ではインタフェースのチェックといこう。薄さ軽さにフォーカスを当てた製品であるため、搭載するインタフェースは決して多くない。ただそれでもフルサイズのHDMI出力や2基のUSB 3.0(1基は急速充電対応)など、外出先の利用で困らない必須のものは揃っている。

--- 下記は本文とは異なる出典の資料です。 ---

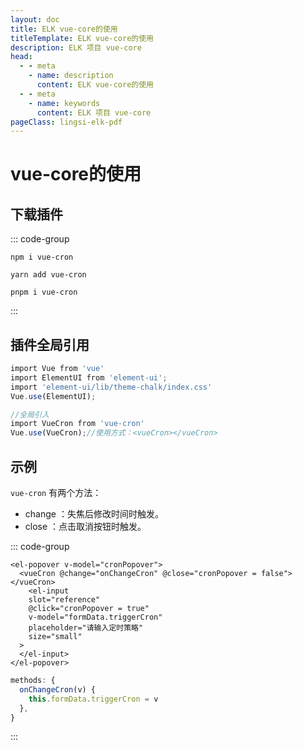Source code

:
 ```yaml
---
layout: doc
title: ELK vue-core的使用
titleTemplate: ELK vue-core的使用
description: ELK 项目 vue-core
head:
  - - meta
    - name: description
      content: ELK vue-core的使用
  - - meta
    - name: keywords
      content: ELK 项目 vue-core
pageClass: lingsi-elk-pdf
---
```


# vue-core的使用

## 下载插件
::: code-group
```shell [npm]
npm i vue-cron 
```
```shell [yarn]
yarn add vue-cron 
```
```shell [pnpm]
pnpm i vue-cron 
```
:::

## 插件全局引用
```javascript
import Vue from 'vue'
import ElementUI from 'element-ui';
import 'element-ui/lib/theme-chalk/index.css'
Vue.use(ElementUI);

//全局引入
import VueCron from 'vue-cron'
Vue.use(VueCron);//使用方式：<vueCron></vueCron>
```

## 示例
`vue-cron` 有两个方法：

- change ：失焦后修改时间时触发。
- close ：点击取消按钮时触发。

::: code-group
```vue [HTML部分]
<el-popover v-model="cronPopover">
  <vueCron @change="onChangeCron" @close="cronPopover = false"></vueCron>
    <el-input
    slot="reference"
    @click="cronPopover = true"
    v-model="formData.triggerCron"
    placeholder="请输入定时策略"
    size="small"
  >
  </el-input>
</el-popover>
```
```javascript [JS部分]
methods: {
  onChangeCron(v) {
    this.formData.triggerCron = v
  },
}
```
:::
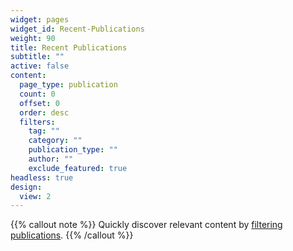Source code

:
 ```yaml
---
widget: pages
widget_id: Recent-Publications
weight: 90
title: Recent Publications
subtitle: ""
active: false
content:
  page_type: publication
  count: 0
  offset: 0
  order: desc
  filters:
    tag: ""
    category: ""
    publication_type: ""
    author: ""
    exclude_featured: true
headless: true
design:
  view: 2
---
```


{{% callout note %}}
Quickly discover relevant content by [filtering publications](./publication/).
{{% /callout %}}
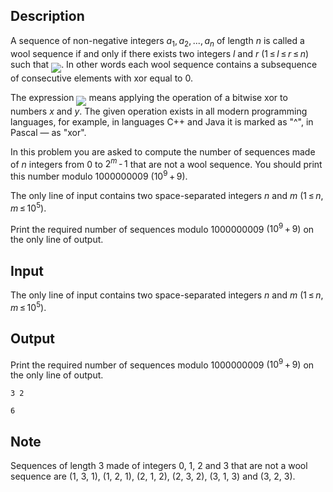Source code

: ## Description

<div><p>A sequence of non-negative integers <span class="tex-span"><i>a</i><sub class="lower-index">1</sub>, <i>a</i><sub class="lower-index">2</sub>, ..., <i>a</i><sub class="lower-index"><i>n</i></sub></span> of length <span class="tex-span"><i>n</i></span> is called a <span class="tex-font-style-it">wool sequence</span> if and only if there exists two integers <span class="tex-span"><i>l</i></span> and <span class="tex-span"><i>r</i></span> <span class="tex-span">(1 ≤ <i>l</i> ≤ <i>r</i> ≤ <i>n</i>)</span> such that <img align="middle" class="tex-formula" src="file://MEQTxW1h.png" style="max-width: 100.0%;max-height: 100.0%;">. In other words each wool sequence contains a subsequence of consecutive elements with xor equal to 0.</p><p>The expression <img align="middle" class="tex-formula" src="file://g6TmBWHE.png" style="max-width: 100.0%;max-height: 100.0%;"> means applying the operation of a bitwise xor to numbers <span class="tex-span"><i>x</i></span> and <span class="tex-span"><i>y</i></span>. The given operation exists in all modern programming languages, for example, in languages <span class="tex-font-style-it">C++</span> and <span class="tex-font-style-it">Java</span> it is marked as "<span class="tex-font-style-tt">^</span>", in <span class="tex-font-style-it">Pascal</span> — as "<span class="tex-font-style-tt">xor</span>".</p><p>In this problem you are asked to compute the number of sequences made of <span class="tex-span"><i>n</i></span> integers from 0 to <span class="tex-span">2<sup class="upper-index"><i>m</i></sup> - 1</span> that are not a wool sequence. You should print this number modulo <span class="tex-span">1000000009</span> <span class="tex-span">(10<sup class="upper-index">9</sup> + 9)</span>.</p></div><div class="input-specification"><p>The only line of input contains two space-separated integers <span class="tex-span"><i>n</i></span> and <span class="tex-span"><i>m</i></span> <span class="tex-span">(1 ≤ <i>n</i>, <i>m</i> ≤ 10<sup class="upper-index">5</sup>)</span>.</p></div><div class="output-specification"><p>Print the required number of sequences modulo <span class="tex-span">1000000009</span> <span class="tex-span">(10<sup class="upper-index">9</sup> + 9)</span> on the only line of output.</p></div>

## Input

<p>The only line of input contains two space-separated integers <span class="tex-span"><i>n</i></span> and <span class="tex-span"><i>m</i></span> <span class="tex-span">(1 ≤ <i>n</i>, <i>m</i> ≤ 10<sup class="upper-index">5</sup>)</span>.</p>

## Output

<p>Print the required number of sequences modulo <span class="tex-span">1000000009</span> <span class="tex-span">(10<sup class="upper-index">9</sup> + 9)</span> on the only line of output.</p>





```input1
3 2

```




```output1
6

```



## Note

<p>Sequences of length <span class="tex-span">3</span> made of integers 0, 1, 2 and 3 that are not a wool sequence are <span class="tex-font-style-tt">(1, 3, 1)</span>, <span class="tex-font-style-tt">(1, 2, 1)</span>, <span class="tex-font-style-tt">(2, 1, 2)</span>, <span class="tex-font-style-tt">(2, 3, 2)</span>, <span class="tex-font-style-tt">(3, 1, 3)</span> and <span class="tex-font-style-tt">(3, 2, 3)</span>.</p>
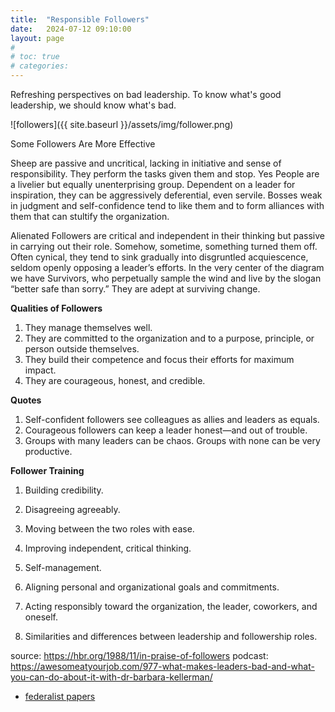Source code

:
 ```yaml
---
title:  "Responsible Followers"
date:   2024-07-12 09:10:00
layout: page
#
# toc: true
# categories:
---
```


Refreshing perspectives on bad leadership. To know what's good leadership, we should know what's bad.

![followers]({{ site.baseurl }}/assets/img/follower.png)

Some Followers Are More Effective

Sheep are passive and uncritical, lacking in initiative and sense of responsibility. They perform the tasks given them and stop. Yes People are a livelier but equally unenterprising group. Dependent on a leader for inspiration, they can be aggressively deferential, even servile. Bosses weak in judgment and self-confidence tend to like them and to form alliances with them that can stultify the organization.

Alienated Followers are critical and independent in their thinking but passive in carrying out their role. Somehow, sometime, something turned them off. Often cynical, they tend to sink gradually into disgruntled acquiescence, seldom openly opposing a leader’s efforts. In the very center of the diagram we have Survivors, who perpetually sample the wind and live by the slogan “better safe than sorry.” They are adept at surviving change.


**Qualities of Followers**
1. They manage themselves well.
1. They are committed to the organization and to a purpose, principle, or person outside themselves.
1. They build their competence and focus their efforts for maximum impact.
1. They are courageous, honest, and credible.

**Quotes**
1. Self-confident followers see colleagues as allies and leaders as equals.
1. Courageous followers can keep a leader honest—and out of trouble.
1. Groups with many leaders can be chaos. Groups with none can be very productive.



**Follower Training**

1. Building credibility.
1. Disagreeing agreeably.
1. Moving between the two roles with ease.

1. Improving independent, critical thinking.
1. Self-management.
1. Aligning personal and organizational goals and commitments.
1. Acting responsibly toward the organization, the leader, coworkers, and oneself.
1. Similarities and differences between leadership and followership roles.


source: https://hbr.org/1988/11/in-praise-of-followers
podcast: https://awesomeatyourjob.com/977-what-makes-leaders-bad-and-what-you-can-do-about-it-with-dr-barbara-kellerman/
- [federalist papers](https://guides.loc.gov/federalist-papers/full-text)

注目したいのはSDカードスロットの設計だ。たいていの製品はスロットが常時開放か、樹脂製のダミー板を挿し込む設計を採用しているが、VAIO Pro 11では開閉するカバーが装着されている。こういう細かい部分の設計がないがしろにされていると気が萎えてしまうものだが、VAIO Pro 11はそうしたユーザ心理をしっかり理解したうえで作られているようだ。

左側面はACアダプタ用端子と排気口のみ

右側面にはHDMI出力とヘッドホン端子、USB 3.0を2基

手前にSDカードスロットを備える。開閉式カバーを設けているのが◎

CPUは最新の低電圧版、メモリは4GB固定

今回入手できたのはベンチ不可の試作機だったが、各種ツールで読み取れる範囲で性能などを考察しておきたい。テスト機のCPUは店頭モデルの「Core i7-4200U」ではなく、CTOで選択できる上位版「Core i7-4500U」が搭載されていた。

この2つのCPUで注目したいのは、第4世代Core iで初めて導入された「CPUとPCHが同じパッケージ」であること。TDPを15Wと低く抑え、革新的なUltrabookを生むために登場したCPUだ。省電力化を追求するため、制御できるUSB 3.0やSATA 3.0のポート数はデスクトップ版のチップセット(Z87など)に比べると少ないが、VAIO Pro 11のようなデバイスに組み込むことを考えたCPUだけに拡張性の問題はない。

VAIO Pro 11の内部。向かって中央やや右、ヒートパイプの先端部にある細長いヒートシンクの下にPCHと1チップ化されたCore i5、その左にSSD、無線LANカードと続く。CPUの下の4つのチップが基板に直付けされたメモリだ

CPUとPCHを1つのBGAパッケージにまとめた第4世代Core iの超低電圧版。VAIO Pro 11にはTDP15WのCore i5が搭載されている(写真は搭載実物ではない)

「CPU-Z」でチェック。まだCPUの型番が正しく表示されていないが、新拡張命令「AVX2」に対応した第4世代Core iであることは読み取れる

「HWiNFO64」でチップセットの型番を確認しようとしたが、未知のチップセット「Lynx Point-LP(Premium)」と表示された

第4世代Core iでは、GPUのランク(Tier:ティアと呼ぶ)はGT1/GT1.5/GT2/GT3の4段階があり、搭載するシェーダー(EU)数はそれぞれ10基/12基/20基/40基となる。もっともEU数が多いGT3がいわゆる「Iris Pro」な訳だが、Core i7-4500Uの内蔵GPUはGT2の「Intel HD Graphics 4400」。第3世代よりは高性能なことは確かだが、低解像度&低画質でのゲーム程度と考えておけばよいだろう。